They passed under a large brown structure bearing a sign that read, WELCOME TO CALIFORNIA STATE UNIVERSITY MONTEREY BAY. LUNCH IS BACK AT THE GENERAL STILWELL COMMUNITY CENTER.

“Speed limit’s thirty here, Wish.”

Wish slowed down. “I know. Don’t forget, I’m taking an Administration of Justice course here. Just started last week.”

Another sign said, WELCOME U.S. ARMY ORD MILITARY COMMUNITY.

“It’s a strange association,” Paul said, “a college and the military. I’ll never think of Fort Ord as anything but a base. Fifteen years ago Seaside and Marina were military towns. Monterey depended on the soldiers. Saturday night at the movies, every skull had a buzz cut.”

“Well, they had this huge military reservation, and all these buildings, and when the military mostly left, they had to do something. I think it’s great.”

They passed a thrift shop, and a few signs praising the Otters, apparently the university’s athletic alter ego. A drab beige corrugated metal building had another sign announcing that it was a “future complex.” All around, as they continued along the road into the school, noisy orange machines, expansive dirt lots, dirt piles, holes, and orange fencing hinted at an inscrutable future. A construction guy was lying in the back of his pickup truck on a folding lounger, eyes closed, taking in a little sun on his break. It was cool, though, with fog and ocean never far away along this stretch of coast.

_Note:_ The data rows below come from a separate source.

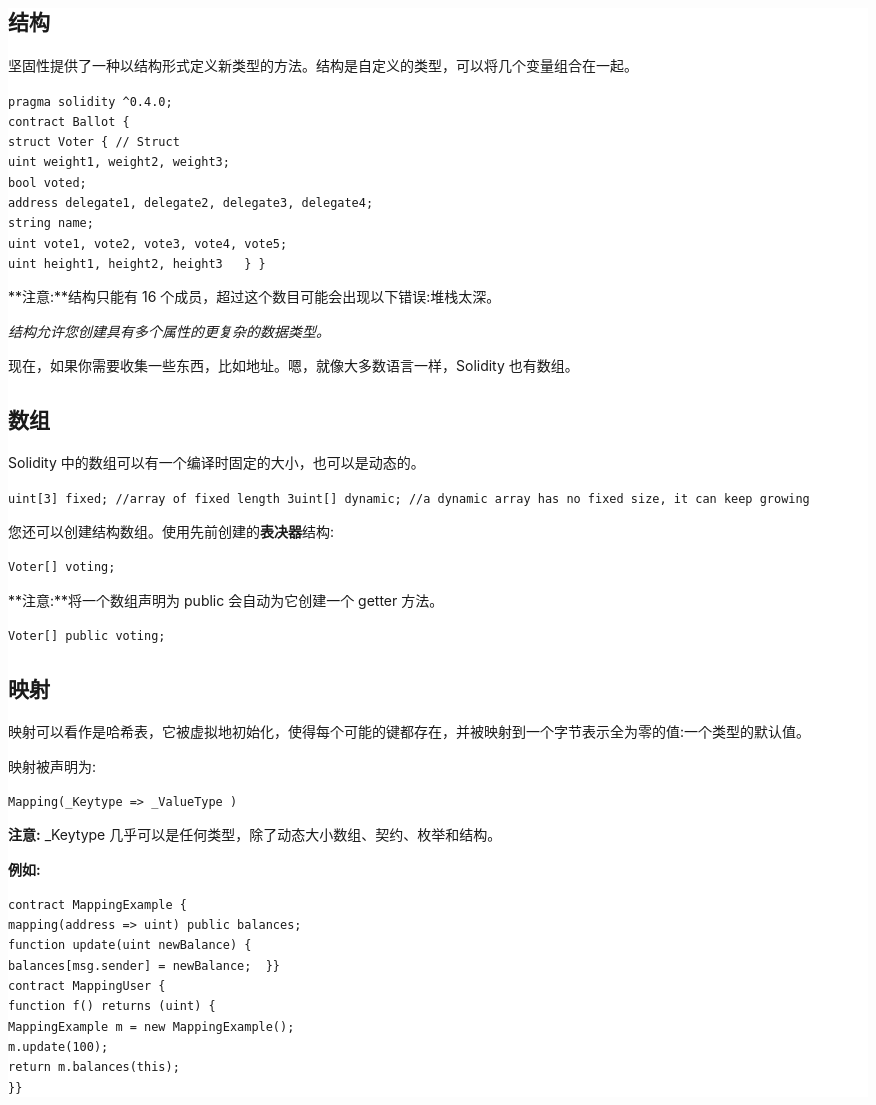 ## 结构

坚固性提供了一种以结构形式定义新类型的方法。结构是自定义的类型，可以将几个变量组合在一起。

```
pragma solidity ^0.4.0;
contract Ballot {
struct Voter { // Struct
uint weight1, weight2, weight3;
bool voted;
address delegate1, delegate2, delegate3, delegate4;
string name;
uint vote1, vote2, vote3, vote4, vote5;
uint height1, height2, height3   } }
```

**注意:**结构只能有 16 个成员，超过这个数目可能会出现以下错误:堆栈太深。

*结构允许您创建具有多个属性的更复杂的数据类型。*

现在，如果你需要收集一些东西，比如地址。嗯，就像大多数语言一样，Solidity 也有数组。

## 数组

Solidity 中的数组可以有一个编译时固定的大小，也可以是动态的。

```
uint[3] fixed; //array of fixed length 3uint[] dynamic; //a dynamic array has no fixed size, it can keep growing
```

您还可以创建结构数组。使用先前创建的**表决器**结构:

```
Voter[] voting;
```

**注意:**将一个数组声明为 public 会自动为它创建一个 getter 方法。

```
Voter[] public voting;
```

## 映射

映射可以看作是哈希表，它被虚拟地初始化，使得每个可能的键都存在，并被映射到一个字节表示全为零的值:一个类型的默认值。

映射被声明为:

```
Mapping(_Keytype => _ValueType )
```

**注意:** _Keytype 几乎可以是任何类型，除了动态大小数组、契约、枚举和结构。

**例如:**

```
contract MappingExample {
mapping(address => uint) public balances;
function update(uint newBalance) {
balances[msg.sender] = newBalance;  }}
contract MappingUser {
function f() returns (uint) {
MappingExample m = new MappingExample();
m.update(100);
return m.balances(this);
}}
```
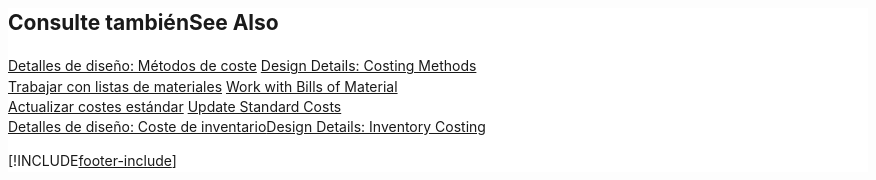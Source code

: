 ## <a name="see-also"></a><span data-ttu-id="34d4e-192">Consulte también</span><span class="sxs-lookup"><span data-stu-id="34d4e-192">See Also</span></span>  
 <span data-ttu-id="34d4e-193">[Detalles de diseño: Métodos de coste](design-details-costing-methods.md) </span><span class="sxs-lookup"><span data-stu-id="34d4e-193">[Design Details: Costing Methods](design-details-costing-methods.md) </span></span>  
 <span data-ttu-id="34d4e-194">[Trabajar con listas de materiales](inventory-how-work-BOMs.md) </span><span class="sxs-lookup"><span data-stu-id="34d4e-194">[Work with Bills of Material](inventory-how-work-BOMs.md) </span></span>  
 <span data-ttu-id="34d4e-195">[Actualizar costes estándar](finance-how-to-update-standard-costs.md) </span><span class="sxs-lookup"><span data-stu-id="34d4e-195">[Update Standard Costs](finance-how-to-update-standard-costs.md) </span></span>  
 [<span data-ttu-id="34d4e-196">Detalles de diseño: Coste de inventario</span><span class="sxs-lookup"><span data-stu-id="34d4e-196">Design Details: Inventory Costing</span></span>](design-details-inventory-costing.md)


[!INCLUDE[footer-include](includes/footer-banner.md)]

They drove by a field of yellow flowers and trees, striped with pitted strips of asphalt that ended arbitrarily after a few hundred feet. What looked like native coastal scrub stretched east into the far flat distance except for the dirt roads snaking through it. A sign read NO TRESPASSING, and Paul wondered how much live ammo was still out there. He pictured young men and women in uniform, the rumble of tanks, sand flying.

A concrete wall studded with graffiti art celebrated multiculturalism along with FIELD ARTILLERY, and another sign warned visitors to watch out for wildlife. A few girls in shorts walked in a pack toward one of the new buildings, a science center.

“Thousands of military people have passed through here, getting physically and mentally ready to go to war,” Paul said. “Now there are these green kids, ready for just about anything else. It’s a little like fresh skin growing over a wound.”

Weeds popped the asphalt in vast, empty parking lots. They passed by an abandoned guardhouse, and Paul had to look twice at where a faux window had been painted, from which a painted sentinel, wearing a wide-brimmed, World War I-style khaki hat, smiled out.

Wish inclined his head toward the painted guard. “He’s the ghost of military guys past.”

These students were operating in the midst of an ongoing military attitude. Although the place had the quiet of desuetude, something new and vibrant was sending tendrils here and there, as bright bikes whizzed by and a student waved and shouted at a friend. “Is there any competition between the remains of the military here and the university?” Paul asked.

Wish shook his head. “I haven’t noticed any. I would bet most of the military people like what’s happening here. There’s no more shooting or scrambling through the brush. They’re all techies and administrators. Look, this is the building my class is in.”

“Looks like a circus tent.” The renovated buildings wore coats of raspberry, terra-cotta, yellow ochre, and teal on different sections, a fanatically modern architect’s ideal. Stucco covered in strange paint combos apparently meant campus; gray or white clapboard meant military.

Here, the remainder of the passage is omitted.